Em todo plano de longo prazo, é fundamental…

Em todo plano de longo prazo, é fundamental estabelecer etapas a serem percorridas, cada qual encerrando um objetivo menor. Durante o processo, serão estas, muito mais do que aquele, a serem usadas como referências, e é nelas que a mente se deve concentrar. Assim, evita-se mirar um alvo demasiado distante, o qual se hesita na possibilidade de alcançar. Concentrando-se em pequenas metas e estágios de fim sempre visível, a motivação ganha a consistência necessária para não se deixar afetar pelo provável não será.

O exercício da disciplina

O exercício da disciplina, mesmo em tarefas aparentemente pouco importantes, fortalece o senso de continuidade entre os dias, produzindo, no longo prazo, a consciência de um ritmo próprio que satisfaz-se enquanto trata de evoluir.

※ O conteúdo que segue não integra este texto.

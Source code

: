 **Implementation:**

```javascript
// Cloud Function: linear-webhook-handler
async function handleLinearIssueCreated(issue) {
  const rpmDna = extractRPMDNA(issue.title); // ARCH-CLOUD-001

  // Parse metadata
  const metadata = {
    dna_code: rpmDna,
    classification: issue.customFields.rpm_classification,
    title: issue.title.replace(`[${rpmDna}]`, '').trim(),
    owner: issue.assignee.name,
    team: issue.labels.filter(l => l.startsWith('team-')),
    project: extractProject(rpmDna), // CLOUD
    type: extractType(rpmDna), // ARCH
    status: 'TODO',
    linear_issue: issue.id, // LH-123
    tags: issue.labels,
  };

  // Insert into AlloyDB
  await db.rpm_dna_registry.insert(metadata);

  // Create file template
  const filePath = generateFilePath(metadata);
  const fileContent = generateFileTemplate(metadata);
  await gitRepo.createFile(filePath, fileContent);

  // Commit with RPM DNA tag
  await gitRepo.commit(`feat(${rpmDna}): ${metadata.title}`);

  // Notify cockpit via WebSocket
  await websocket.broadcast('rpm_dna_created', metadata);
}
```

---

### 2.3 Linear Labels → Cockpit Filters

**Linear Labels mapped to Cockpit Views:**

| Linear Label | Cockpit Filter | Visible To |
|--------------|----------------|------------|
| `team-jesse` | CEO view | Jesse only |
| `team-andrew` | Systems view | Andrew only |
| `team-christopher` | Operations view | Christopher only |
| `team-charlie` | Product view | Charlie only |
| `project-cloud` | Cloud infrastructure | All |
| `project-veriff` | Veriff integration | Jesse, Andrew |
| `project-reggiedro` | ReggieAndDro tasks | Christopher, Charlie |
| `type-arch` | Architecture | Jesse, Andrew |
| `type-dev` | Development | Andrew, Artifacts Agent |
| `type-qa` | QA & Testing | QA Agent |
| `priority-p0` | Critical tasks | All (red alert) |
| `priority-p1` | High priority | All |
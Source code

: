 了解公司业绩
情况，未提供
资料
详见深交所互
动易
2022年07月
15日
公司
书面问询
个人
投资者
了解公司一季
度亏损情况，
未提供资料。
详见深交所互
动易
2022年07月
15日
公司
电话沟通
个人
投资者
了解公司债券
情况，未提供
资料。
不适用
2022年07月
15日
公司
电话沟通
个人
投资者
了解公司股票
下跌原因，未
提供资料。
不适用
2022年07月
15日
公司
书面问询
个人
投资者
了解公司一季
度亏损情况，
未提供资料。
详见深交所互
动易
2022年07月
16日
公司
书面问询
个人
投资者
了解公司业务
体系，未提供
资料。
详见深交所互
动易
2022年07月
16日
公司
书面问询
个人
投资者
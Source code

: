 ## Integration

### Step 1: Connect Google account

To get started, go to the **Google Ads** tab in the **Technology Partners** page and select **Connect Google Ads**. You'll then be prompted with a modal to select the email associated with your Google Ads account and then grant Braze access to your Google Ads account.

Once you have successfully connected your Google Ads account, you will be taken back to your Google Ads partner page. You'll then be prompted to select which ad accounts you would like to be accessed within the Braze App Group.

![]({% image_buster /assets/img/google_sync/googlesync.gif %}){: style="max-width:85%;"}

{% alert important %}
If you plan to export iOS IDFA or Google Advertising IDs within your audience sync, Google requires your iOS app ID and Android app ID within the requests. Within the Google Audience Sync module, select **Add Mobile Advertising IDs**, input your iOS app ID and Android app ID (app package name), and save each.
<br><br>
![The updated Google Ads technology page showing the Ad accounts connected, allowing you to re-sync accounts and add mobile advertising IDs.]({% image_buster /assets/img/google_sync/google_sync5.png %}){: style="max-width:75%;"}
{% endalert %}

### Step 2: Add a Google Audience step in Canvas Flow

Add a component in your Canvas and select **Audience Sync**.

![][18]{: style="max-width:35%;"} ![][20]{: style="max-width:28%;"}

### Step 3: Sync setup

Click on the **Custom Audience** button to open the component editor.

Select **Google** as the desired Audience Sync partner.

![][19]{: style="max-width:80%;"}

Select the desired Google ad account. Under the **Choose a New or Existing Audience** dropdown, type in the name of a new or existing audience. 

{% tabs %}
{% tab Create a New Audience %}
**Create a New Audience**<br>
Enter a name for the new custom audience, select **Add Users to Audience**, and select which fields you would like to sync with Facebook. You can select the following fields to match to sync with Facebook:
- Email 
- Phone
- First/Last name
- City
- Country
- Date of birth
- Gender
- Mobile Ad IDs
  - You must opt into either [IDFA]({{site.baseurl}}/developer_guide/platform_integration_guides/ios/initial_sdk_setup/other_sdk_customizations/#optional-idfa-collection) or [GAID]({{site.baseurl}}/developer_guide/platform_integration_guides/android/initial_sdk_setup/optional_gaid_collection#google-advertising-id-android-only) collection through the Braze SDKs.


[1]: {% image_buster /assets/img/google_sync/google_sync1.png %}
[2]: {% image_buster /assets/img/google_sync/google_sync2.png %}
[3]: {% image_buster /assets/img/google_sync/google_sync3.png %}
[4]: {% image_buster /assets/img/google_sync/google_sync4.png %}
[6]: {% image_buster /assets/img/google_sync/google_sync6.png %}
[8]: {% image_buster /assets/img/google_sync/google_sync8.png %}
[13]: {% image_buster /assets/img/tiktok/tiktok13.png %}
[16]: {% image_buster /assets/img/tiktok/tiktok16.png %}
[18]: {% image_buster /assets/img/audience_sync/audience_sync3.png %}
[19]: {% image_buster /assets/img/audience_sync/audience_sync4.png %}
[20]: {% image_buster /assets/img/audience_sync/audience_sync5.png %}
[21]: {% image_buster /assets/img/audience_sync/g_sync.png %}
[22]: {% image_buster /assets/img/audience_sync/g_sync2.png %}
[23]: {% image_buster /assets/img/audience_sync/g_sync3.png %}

Daí brota o prazer de simplesmente dar sequência àquilo que se começou no passado, com perícia superior à de ontem e inferior à de amanhã. Com o tempo, a evolução torna-se motivo de orgulho, e se experimenta na rotina, concretizadora de uma obra demorada, um forte envolvimento emocional.

A desconfiança com que o homem moderno…

A desconfiança com que o homem moderno toma conhecimento dos mais impressionantes relatos do passado é desconcertante. Sua mente bloqueia: constrói as condições inacreditáveis relatadas ao ponto de poder inteligi-las logicamente, mas o sentido como que lhe escapa, barrado por uma muralha intransponível, até que, finalmente, sente brotar o deboche, o desprezo, justificados pela alegação tão mágica como infundada da ausência de veracidade do relato. Mas esta não serve senão para livrá-lo do problema de refutar ou ter de admitir que aquilo simplesmente aconteceu. Vencido o desconforto, é hora de creditar emocionadamente algum contemporâneo imbecil.

Hermann Hesse é um escritor-modelo

Hermann Hesse é um escritor-modelo. E pena que seja um exemplo tão raro, cujas páginas jamais fazem gastar o tempo do leitor. Ao lê-lo, experimenta-se a sensação de que o assunto abordado é sempre importante, a motivação artística é sempre verdadeira; e mesmo naqueles momentos em que o autor se permite voar para áreas mais nebulosas e incertas, como o faz em Demian, percebe-se que o intuito não é outro senão expressar artisticamente experiências reais. Por vezes, também vai por temas que não são os seus prediletos, mas são temas necessários, e que conferem à sua obra aquela importante abrangência que demonstra o autor não ter sido cego para o panorama geral da vida. Lê-lo é sempre uma grande satisfação!